This technique only captures a small subset of the anomalies. There are at least two problems with it:
 - This technique ignores the trend and therefore creates very wide bands around the data, which ignores a lot of anomalies.
 - Since the mean is not robust to anomalies, it failes to detect many of them as anomalies are averaged into the mean.

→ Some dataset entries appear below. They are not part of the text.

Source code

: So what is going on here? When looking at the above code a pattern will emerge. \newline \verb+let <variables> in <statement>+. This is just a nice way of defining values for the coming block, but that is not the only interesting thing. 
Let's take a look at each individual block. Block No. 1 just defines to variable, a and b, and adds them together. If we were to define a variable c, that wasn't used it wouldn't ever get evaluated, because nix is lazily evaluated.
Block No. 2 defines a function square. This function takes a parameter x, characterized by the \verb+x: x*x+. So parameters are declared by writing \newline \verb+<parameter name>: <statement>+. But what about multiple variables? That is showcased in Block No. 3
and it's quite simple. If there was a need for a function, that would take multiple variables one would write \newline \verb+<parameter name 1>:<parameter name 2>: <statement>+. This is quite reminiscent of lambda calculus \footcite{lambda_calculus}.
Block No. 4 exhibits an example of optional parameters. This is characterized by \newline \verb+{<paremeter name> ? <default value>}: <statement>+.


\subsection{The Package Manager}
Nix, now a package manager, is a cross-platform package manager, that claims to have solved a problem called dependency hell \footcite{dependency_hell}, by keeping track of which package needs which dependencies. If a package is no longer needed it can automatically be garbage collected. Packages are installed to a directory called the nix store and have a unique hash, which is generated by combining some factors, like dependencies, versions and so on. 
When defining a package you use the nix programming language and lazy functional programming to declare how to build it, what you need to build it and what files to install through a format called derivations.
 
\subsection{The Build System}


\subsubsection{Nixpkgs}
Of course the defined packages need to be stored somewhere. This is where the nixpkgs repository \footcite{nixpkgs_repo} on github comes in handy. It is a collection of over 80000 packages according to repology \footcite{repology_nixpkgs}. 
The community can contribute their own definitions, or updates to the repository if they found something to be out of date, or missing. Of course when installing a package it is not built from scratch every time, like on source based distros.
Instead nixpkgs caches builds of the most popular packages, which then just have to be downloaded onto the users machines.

## Expanding Mean and Standard Deviation<a class="anchor" id="exp_std"></a>

[Back to Table of Contents](#toc)

A second way we are currently identifying outliers is by tagging data points that are n standard deviation away from the _expanding_ mean of the dataset:

In [61]:
def generate_expanding_std_envelope(df, z, value_col):
    df = df.copy()
    exp = df[value_col].expanding()
    mu = exp.mean()
    sigma = exp.std()
    df['Mean'] = mu
    df['Hi'] = mu + z * sigma
    df['Low'] = mu - z * sigma
    return df

In [62]:
z=4
value_col='Value'
df_expanding = generate_expanding_std_envelope(df_w_outliers, z, value_col)

In [63]:
dataset = go.Scatter(x=df_expanding.Date, y=df_expanding.Value, name='Returns')
hi = go.Scatter(x=df_expanding.Date, y=df_expanding.Hi, name='Expanding Upper Band', fill='tonexty', line=dict(color='rgb(220,220,220)'))
mean = go.Scatter(x=df_expanding.Date, y=df_expanding.Mean, name='Expanding Average', line=dict(color='rgb(150, 0, 0)'))
low = go.Scatter(x=df_expanding.Date, y=df_expanding.Low, name='Expanding Lower Band', fill=None, line=dict(color='rgb(220,220,220)'))
ourliers = go.Scatter(x=df_expanding[df_expanding.Outlier].Date, 
                      y=df_expanding[df_expanding.Outlier].Value, 
                      mode='markers',
                      name='Ourliers')
data = [dataset, ourliers, low, hi, mean]
layout = go.Layout(
    title='Expanding Mean and Standard Deviation',
    xaxis=dict(title='Date'),
    yaxis=dict(title='Return', tickformat='.0%')
)

In [64]:
fig = go.Figure(data=data, layout=layout)
py.iplot(fig)

This technique tries to capture the trend but it still has the following problems:
 - Since the trend has a positive slope and this technique puts equal weights on all data points, the average is held back by the earlier data points and fails to fully capture the trend.
 - The average is still impacted by the anomalies

## Rolling Mean and Standard Deviation<a class="anchor" id="roll_std"></a>

[Back to Table of Contents](#toc)

To address the first issue with the expanding standard deviation, we can try use only a subset of more recent observations to estimate the trend (e.g. simple moving average) or put more emphasis on the more recent observations (e.g. exponential moving average).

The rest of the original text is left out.